During my career, I have gained insight into the common challenges that Government agencies face when rolling out a new system or set of business processes. Over 15 years I have worked on various Government IT Transformation projects in Australia, the UK and the USA. Over these years I have had roles including Development, Consulting and Project Management, on IT projects which have ranged in size from tens of thousands of dollars up to over one hundred million dollars. I have experience in all stages from initial Strategy and goal setting, through to Implementation, and Post Implementation.
Over the past two years I have had an increasing fascination with the world of Open Data, and its related fields.
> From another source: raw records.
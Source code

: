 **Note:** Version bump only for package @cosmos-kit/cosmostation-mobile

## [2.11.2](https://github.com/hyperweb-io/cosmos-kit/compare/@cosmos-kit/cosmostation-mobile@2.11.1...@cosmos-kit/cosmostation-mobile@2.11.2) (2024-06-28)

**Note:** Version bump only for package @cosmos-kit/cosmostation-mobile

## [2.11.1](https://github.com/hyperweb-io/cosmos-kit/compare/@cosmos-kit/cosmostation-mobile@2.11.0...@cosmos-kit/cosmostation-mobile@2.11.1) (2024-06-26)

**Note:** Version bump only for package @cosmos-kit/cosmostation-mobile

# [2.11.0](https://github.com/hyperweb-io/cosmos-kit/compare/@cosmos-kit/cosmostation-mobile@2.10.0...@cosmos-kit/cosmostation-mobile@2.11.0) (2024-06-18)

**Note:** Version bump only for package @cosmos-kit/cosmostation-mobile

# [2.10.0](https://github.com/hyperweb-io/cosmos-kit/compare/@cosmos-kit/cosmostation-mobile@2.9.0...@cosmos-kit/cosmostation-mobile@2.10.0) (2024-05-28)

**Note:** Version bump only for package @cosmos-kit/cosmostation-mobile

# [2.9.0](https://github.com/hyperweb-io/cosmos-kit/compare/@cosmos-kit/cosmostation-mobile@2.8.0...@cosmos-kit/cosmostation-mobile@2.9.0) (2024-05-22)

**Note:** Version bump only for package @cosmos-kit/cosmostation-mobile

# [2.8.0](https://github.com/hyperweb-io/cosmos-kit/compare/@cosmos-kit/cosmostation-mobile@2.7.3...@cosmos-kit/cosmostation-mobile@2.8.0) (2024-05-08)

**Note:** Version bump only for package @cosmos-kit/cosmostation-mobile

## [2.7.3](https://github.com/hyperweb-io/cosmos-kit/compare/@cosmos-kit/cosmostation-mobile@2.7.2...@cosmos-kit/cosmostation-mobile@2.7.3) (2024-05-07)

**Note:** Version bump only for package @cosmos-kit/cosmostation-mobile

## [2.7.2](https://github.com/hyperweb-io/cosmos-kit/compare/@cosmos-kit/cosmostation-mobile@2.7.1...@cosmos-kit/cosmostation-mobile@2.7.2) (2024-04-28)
I have read hundreds of articles, reports, participated in hackathons, and helped peer review publications in the field. I have spent a lot of time exploring this field and trying to grasp how it all fits together. In writing these articles, I am hoping to encapsulate what I have learned and then to contribute new thoughts and ideas to the field.
What is Open Data?
Depending on who you ask, you may get varying definitions on what Open Data is, as different organizations may have disparate motivations as to why they are opening up data in the first place. For example, whereas one organization might be focused on innovation, another might be focussed on improving transparency, or reducing FOI costs. However, there are some general agreed upon principles common to most definitions.
In the “The Global Impact of Open Data”*, an analysis was conducted of some of the more prominent definitions used for Open Data around the world. Following from this a definition was crafted to synthesize the key aspects of the definitions used across the field:
“Open data is publicly available data that can be universally and readily accessed, used, and redistributed free of charge. It is structured for usability and computability.”
To break down this definition:
- “.. publicly available data ..”
In many areas data may have been previously available to the public, only it was costly, hard to access or use.
- “… can be universally and readily accessed, used, and redistributed free of charge…”
The data can be used and redistributed without any licensing costs. There are no lengthy retrieval processes and no administrative FOI costs.
- “… it is structured for usability and computability.”
Open Data is data that is presented in a user friendly format, using common standards. Anyone who has any experience with data science will know how much time can be spent on cleaning or structuring data so it can be analyzed.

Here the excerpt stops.